_What needs to be done_: Report all lines from the entries below in which "mean" appears.

_Data for analysis_:
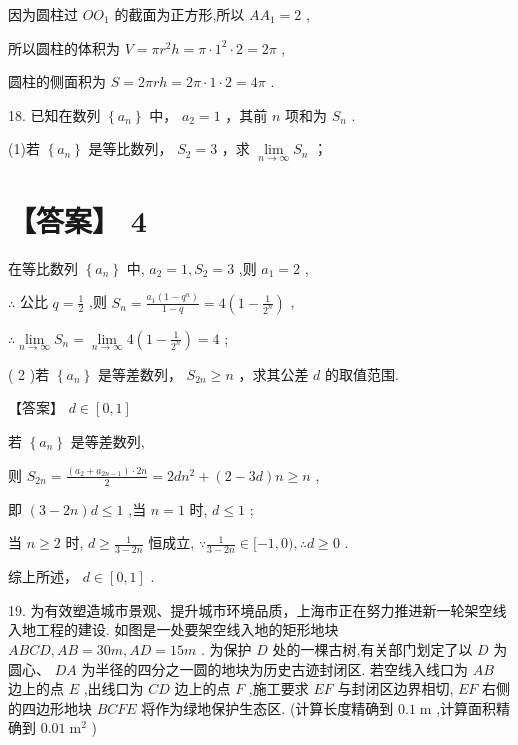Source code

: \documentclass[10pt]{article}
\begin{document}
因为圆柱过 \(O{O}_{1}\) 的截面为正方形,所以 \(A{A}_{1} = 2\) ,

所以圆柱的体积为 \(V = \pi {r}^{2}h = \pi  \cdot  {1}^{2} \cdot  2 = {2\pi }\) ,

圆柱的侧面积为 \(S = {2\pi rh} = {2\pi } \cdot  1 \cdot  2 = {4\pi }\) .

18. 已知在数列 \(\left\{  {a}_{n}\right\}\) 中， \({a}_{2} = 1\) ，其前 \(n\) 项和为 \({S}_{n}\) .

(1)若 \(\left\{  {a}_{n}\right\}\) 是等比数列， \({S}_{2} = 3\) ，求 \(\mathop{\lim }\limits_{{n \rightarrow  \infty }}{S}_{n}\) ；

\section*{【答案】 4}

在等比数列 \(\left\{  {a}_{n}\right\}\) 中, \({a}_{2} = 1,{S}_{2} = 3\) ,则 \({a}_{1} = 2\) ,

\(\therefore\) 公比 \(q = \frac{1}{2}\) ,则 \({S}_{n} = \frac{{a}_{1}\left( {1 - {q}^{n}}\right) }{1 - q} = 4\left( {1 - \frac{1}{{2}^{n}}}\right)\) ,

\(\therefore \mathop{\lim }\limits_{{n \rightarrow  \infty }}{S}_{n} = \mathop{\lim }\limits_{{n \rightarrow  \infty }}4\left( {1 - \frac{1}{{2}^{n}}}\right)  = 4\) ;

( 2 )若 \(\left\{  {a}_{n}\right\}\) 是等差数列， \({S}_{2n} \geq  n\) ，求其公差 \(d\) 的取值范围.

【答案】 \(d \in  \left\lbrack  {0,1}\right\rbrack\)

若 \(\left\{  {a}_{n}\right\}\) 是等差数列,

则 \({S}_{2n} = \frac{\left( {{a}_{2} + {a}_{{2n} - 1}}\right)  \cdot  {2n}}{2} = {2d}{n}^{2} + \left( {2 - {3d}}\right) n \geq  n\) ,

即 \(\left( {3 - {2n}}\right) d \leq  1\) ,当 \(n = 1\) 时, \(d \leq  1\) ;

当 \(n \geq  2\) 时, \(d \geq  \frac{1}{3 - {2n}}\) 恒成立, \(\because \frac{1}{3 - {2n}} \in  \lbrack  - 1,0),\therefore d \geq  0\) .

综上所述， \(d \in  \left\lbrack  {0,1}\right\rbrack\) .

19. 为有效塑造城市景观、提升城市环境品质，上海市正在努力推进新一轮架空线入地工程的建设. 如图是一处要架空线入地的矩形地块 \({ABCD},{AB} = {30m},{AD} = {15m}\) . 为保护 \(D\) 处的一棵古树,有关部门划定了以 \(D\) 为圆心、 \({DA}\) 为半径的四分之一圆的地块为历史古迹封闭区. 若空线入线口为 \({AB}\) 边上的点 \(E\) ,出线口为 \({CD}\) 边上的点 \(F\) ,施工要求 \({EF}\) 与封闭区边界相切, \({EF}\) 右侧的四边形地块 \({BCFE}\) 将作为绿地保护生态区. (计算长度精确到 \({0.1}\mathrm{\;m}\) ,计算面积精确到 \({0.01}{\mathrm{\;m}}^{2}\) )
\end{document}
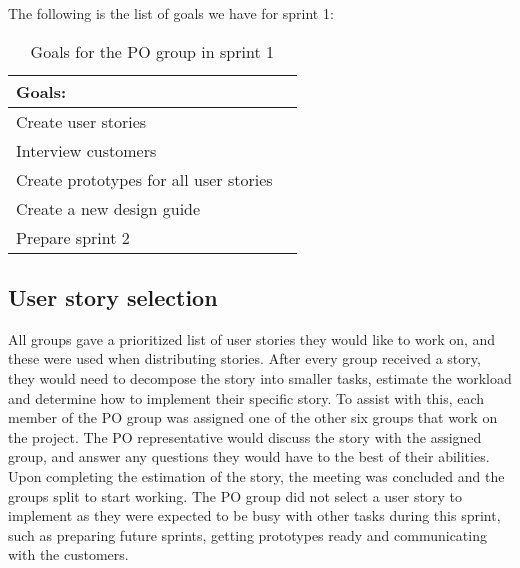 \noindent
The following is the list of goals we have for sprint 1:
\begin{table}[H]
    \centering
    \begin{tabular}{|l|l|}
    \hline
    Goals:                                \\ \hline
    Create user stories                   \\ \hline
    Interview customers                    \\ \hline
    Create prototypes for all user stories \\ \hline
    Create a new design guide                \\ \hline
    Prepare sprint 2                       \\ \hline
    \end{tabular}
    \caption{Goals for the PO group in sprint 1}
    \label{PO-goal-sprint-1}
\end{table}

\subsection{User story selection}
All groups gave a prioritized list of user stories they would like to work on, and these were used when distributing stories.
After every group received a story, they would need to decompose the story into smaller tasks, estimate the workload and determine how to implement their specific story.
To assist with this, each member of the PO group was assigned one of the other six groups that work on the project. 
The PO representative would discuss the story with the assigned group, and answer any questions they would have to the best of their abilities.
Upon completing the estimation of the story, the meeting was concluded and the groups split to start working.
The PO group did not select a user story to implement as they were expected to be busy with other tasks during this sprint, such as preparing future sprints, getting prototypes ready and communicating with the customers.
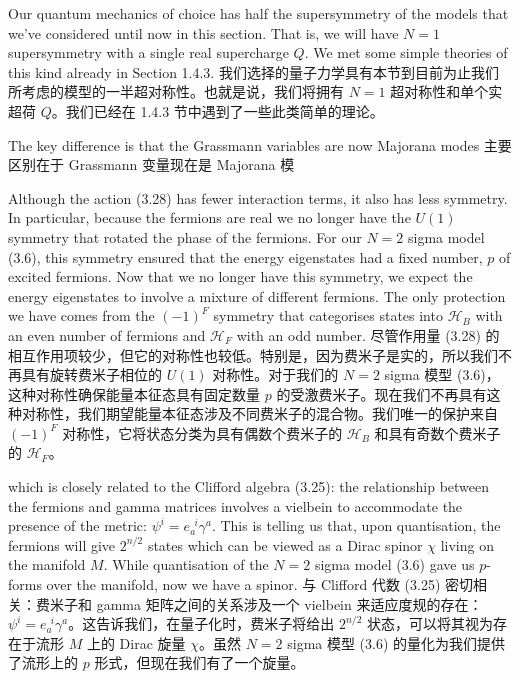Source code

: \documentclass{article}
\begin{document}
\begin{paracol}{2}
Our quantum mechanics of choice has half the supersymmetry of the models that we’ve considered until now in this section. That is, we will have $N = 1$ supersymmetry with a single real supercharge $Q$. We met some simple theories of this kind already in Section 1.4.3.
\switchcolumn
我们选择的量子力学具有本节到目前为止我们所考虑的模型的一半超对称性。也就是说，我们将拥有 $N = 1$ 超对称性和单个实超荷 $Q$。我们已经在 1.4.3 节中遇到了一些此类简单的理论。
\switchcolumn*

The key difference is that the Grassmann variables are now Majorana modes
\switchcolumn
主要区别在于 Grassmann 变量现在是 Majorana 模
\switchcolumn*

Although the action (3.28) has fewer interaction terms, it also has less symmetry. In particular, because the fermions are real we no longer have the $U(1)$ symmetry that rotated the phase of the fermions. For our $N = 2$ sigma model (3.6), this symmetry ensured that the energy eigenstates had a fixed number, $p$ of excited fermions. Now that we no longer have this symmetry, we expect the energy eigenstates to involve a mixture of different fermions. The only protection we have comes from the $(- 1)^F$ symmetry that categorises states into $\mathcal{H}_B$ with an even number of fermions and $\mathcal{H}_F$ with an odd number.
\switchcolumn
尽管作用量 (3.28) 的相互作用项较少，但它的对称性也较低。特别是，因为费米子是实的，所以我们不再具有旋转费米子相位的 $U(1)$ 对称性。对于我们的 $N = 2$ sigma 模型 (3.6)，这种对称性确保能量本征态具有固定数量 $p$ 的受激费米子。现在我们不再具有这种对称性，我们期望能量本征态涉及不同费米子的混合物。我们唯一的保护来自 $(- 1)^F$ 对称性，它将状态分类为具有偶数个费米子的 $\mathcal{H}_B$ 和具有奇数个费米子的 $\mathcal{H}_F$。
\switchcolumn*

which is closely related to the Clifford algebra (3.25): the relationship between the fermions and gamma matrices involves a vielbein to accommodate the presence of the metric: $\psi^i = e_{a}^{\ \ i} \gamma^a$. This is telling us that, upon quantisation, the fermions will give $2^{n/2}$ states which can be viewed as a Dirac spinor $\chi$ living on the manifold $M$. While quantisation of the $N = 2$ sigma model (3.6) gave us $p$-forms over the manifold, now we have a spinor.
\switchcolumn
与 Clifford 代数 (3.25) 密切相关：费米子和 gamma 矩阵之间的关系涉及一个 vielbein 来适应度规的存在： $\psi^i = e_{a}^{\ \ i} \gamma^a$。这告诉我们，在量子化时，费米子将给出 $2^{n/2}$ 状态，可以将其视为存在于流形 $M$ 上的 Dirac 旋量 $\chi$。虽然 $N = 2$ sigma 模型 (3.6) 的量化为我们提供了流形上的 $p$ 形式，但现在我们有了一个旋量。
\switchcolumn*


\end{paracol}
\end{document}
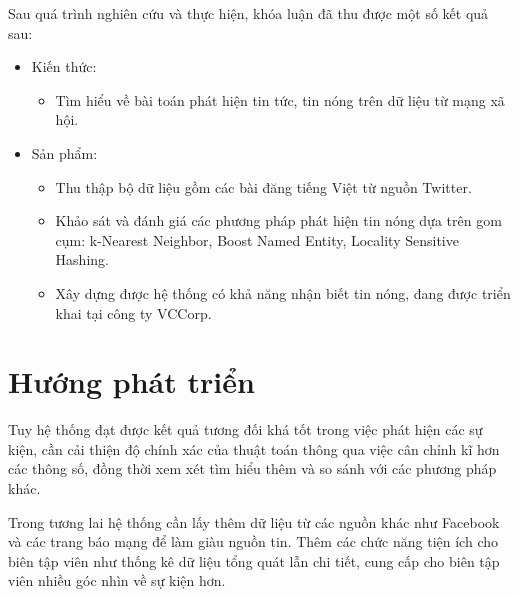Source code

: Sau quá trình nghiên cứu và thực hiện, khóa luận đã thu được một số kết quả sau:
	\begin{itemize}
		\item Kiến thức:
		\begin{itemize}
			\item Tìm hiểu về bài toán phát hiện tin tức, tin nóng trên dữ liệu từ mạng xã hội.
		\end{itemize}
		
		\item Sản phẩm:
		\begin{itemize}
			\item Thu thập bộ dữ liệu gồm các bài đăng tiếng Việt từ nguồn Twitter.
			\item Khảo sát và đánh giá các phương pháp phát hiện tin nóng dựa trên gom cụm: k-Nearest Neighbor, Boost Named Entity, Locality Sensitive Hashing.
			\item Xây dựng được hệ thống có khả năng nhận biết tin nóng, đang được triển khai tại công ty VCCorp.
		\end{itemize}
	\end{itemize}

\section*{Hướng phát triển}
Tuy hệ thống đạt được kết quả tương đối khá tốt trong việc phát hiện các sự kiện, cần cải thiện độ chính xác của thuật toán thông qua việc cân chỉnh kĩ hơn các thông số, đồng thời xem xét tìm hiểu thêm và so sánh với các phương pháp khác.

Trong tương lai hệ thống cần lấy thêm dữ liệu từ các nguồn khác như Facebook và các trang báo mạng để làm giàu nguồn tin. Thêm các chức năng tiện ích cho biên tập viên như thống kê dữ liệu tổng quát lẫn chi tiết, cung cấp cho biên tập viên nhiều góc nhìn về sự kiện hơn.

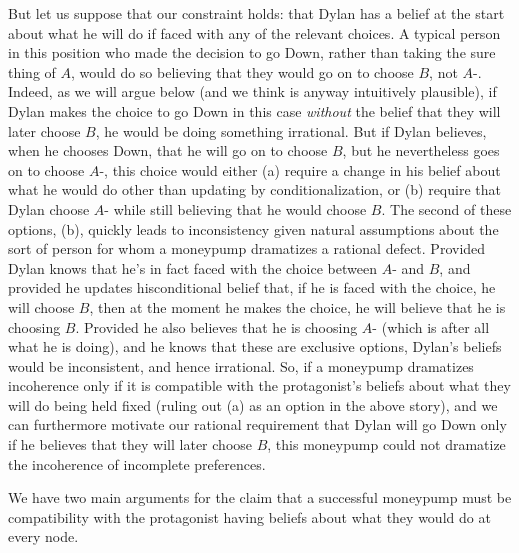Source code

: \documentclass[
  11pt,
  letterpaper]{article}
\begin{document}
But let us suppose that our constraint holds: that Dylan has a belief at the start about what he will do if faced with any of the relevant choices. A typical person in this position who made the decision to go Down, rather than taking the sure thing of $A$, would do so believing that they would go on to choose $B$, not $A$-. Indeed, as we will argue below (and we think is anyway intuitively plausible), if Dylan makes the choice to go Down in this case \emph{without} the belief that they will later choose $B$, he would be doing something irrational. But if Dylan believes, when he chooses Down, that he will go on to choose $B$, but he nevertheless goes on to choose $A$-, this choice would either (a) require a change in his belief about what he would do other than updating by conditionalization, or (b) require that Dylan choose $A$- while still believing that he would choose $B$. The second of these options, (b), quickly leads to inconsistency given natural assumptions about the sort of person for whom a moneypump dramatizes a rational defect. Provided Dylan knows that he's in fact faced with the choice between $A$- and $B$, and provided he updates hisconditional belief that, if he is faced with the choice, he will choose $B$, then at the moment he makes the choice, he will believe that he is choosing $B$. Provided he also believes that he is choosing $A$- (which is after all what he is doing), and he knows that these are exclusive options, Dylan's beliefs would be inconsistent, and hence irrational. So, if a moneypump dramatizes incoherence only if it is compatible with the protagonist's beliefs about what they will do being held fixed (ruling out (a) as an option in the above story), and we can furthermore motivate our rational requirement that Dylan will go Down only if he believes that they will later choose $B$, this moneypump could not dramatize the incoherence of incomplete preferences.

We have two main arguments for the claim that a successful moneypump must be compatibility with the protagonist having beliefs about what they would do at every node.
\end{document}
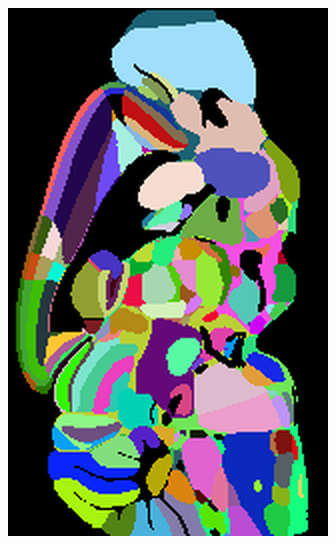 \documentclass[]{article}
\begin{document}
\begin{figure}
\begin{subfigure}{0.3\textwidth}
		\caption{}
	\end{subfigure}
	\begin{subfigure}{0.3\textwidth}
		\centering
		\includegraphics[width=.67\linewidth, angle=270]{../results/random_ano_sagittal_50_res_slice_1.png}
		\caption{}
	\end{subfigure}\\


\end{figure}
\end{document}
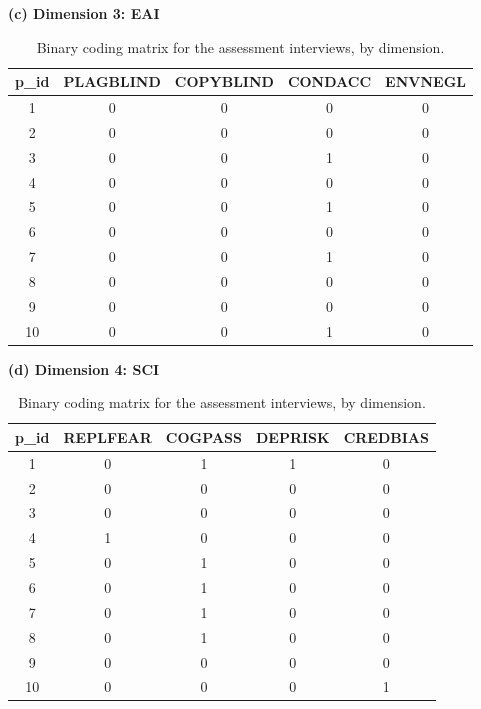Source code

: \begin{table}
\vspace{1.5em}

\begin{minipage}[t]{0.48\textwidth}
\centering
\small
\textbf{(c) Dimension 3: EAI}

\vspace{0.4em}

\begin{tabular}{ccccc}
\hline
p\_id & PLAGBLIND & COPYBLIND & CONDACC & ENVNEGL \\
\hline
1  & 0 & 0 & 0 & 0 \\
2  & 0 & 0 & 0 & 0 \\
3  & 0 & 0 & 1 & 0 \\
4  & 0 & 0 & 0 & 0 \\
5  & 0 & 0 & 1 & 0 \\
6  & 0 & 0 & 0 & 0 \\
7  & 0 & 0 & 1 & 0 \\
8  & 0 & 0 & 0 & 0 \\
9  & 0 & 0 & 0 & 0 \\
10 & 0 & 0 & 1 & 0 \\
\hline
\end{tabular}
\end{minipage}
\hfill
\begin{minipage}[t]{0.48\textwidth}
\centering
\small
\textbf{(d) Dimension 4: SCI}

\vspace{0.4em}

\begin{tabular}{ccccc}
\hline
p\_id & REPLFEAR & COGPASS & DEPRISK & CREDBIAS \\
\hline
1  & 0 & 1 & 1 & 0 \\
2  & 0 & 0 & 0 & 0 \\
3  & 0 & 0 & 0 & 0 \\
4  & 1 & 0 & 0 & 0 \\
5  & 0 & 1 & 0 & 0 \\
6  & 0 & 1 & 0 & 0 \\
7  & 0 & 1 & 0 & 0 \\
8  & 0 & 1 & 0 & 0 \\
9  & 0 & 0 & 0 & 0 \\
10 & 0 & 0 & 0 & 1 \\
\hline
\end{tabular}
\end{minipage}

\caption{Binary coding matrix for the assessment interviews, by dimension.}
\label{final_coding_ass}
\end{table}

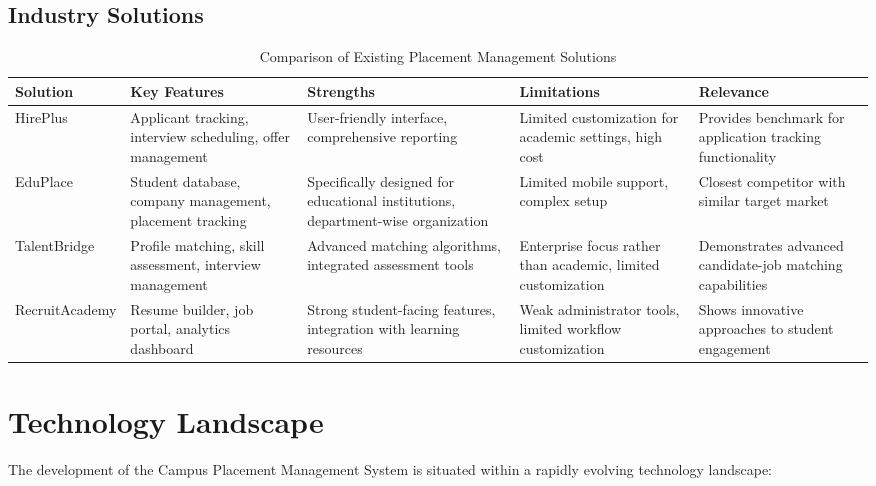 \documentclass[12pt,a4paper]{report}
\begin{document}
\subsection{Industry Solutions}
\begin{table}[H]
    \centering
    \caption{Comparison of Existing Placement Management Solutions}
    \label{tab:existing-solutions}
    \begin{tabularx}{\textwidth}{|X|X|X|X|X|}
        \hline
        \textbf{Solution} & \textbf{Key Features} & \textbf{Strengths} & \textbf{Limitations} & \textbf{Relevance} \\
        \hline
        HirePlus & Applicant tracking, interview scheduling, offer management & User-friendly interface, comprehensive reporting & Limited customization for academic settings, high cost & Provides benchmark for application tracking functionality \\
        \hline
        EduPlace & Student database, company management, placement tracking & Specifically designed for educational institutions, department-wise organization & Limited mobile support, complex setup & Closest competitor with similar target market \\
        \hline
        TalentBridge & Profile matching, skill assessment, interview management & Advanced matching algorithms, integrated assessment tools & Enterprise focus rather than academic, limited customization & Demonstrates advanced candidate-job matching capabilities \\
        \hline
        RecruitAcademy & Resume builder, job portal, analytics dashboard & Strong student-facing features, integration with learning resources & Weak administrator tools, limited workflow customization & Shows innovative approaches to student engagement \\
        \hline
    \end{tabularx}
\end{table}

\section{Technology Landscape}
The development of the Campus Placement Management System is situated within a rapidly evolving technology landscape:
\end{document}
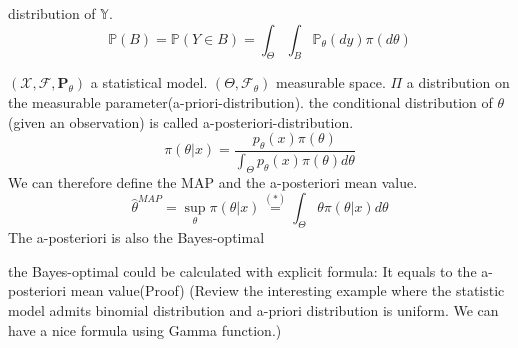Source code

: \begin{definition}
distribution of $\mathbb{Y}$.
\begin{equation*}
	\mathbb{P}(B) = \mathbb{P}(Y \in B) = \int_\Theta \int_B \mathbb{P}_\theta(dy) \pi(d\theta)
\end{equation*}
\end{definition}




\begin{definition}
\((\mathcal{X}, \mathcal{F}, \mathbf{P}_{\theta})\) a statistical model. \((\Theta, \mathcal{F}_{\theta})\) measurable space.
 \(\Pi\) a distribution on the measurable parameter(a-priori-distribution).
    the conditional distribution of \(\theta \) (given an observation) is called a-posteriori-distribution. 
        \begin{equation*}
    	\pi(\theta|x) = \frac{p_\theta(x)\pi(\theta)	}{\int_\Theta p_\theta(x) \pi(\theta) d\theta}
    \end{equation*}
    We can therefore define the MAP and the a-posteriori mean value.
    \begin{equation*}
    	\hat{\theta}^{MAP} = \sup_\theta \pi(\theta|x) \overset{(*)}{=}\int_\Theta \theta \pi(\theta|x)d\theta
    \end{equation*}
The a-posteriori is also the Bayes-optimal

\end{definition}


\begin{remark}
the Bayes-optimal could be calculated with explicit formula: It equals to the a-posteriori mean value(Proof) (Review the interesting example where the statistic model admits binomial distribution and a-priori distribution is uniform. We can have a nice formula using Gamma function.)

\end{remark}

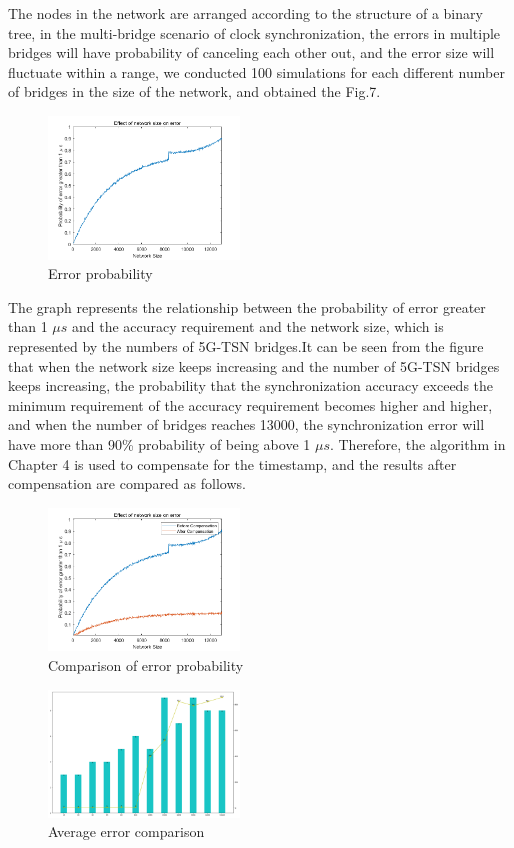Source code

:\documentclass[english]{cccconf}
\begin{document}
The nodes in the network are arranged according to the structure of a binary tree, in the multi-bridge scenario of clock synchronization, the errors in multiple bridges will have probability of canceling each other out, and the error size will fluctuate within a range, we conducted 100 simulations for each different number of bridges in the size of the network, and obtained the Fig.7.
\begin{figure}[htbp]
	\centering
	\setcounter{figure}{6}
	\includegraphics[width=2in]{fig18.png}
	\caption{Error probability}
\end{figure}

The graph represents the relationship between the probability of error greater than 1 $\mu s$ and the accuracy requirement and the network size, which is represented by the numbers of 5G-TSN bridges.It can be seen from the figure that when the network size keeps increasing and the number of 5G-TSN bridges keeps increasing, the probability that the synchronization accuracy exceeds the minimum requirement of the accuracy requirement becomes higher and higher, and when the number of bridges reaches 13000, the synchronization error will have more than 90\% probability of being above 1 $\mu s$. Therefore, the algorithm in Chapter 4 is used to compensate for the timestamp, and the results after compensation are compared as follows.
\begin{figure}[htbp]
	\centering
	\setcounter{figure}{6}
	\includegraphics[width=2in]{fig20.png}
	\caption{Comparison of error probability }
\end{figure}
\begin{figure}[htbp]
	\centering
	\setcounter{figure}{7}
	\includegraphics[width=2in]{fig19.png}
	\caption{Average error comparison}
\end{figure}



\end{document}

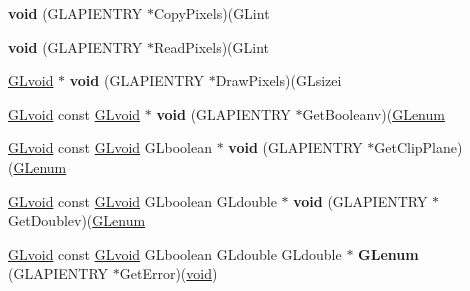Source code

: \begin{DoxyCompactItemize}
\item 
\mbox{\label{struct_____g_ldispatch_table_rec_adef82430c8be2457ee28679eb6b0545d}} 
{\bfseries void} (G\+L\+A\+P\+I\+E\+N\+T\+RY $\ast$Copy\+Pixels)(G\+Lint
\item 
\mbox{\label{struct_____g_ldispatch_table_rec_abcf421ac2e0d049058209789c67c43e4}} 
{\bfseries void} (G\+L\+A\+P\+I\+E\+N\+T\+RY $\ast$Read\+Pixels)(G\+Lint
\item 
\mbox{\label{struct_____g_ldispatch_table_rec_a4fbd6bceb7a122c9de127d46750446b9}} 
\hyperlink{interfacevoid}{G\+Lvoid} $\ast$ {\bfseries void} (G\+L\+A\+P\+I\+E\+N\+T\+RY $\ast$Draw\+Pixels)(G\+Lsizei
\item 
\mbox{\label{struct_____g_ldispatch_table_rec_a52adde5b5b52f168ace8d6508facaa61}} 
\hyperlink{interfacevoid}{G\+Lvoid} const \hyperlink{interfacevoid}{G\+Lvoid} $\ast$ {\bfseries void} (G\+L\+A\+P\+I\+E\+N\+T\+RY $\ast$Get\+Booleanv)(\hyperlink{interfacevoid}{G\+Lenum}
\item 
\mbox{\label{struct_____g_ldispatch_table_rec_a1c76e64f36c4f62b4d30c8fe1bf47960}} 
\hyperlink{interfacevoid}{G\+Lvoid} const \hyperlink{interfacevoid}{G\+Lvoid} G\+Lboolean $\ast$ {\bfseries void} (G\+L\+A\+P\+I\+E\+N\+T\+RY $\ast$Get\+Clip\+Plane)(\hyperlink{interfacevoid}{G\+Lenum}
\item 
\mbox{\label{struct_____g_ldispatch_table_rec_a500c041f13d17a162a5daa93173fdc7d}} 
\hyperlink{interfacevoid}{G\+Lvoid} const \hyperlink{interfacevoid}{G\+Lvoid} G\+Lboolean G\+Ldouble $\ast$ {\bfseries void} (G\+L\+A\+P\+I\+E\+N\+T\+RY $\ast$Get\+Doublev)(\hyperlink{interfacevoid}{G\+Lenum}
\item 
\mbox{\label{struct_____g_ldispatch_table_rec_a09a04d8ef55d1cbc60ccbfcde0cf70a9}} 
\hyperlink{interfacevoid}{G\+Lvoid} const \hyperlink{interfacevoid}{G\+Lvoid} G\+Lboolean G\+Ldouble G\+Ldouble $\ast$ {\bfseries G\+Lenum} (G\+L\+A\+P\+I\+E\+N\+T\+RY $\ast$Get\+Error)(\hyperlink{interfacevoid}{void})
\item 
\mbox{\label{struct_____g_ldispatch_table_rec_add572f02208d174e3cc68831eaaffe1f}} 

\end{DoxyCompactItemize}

_Exercise result_:
    We can therefore define the MAP and the a-posteriori mean value.
the Bayes-optimal could be calculated with explicit formula: It equals to the a-posteriori mean value(Proof) (Review the interesting example where the statistic model admits binomial distribution and a-priori distribution is uniform. We can have a nice formula using Gamma function.)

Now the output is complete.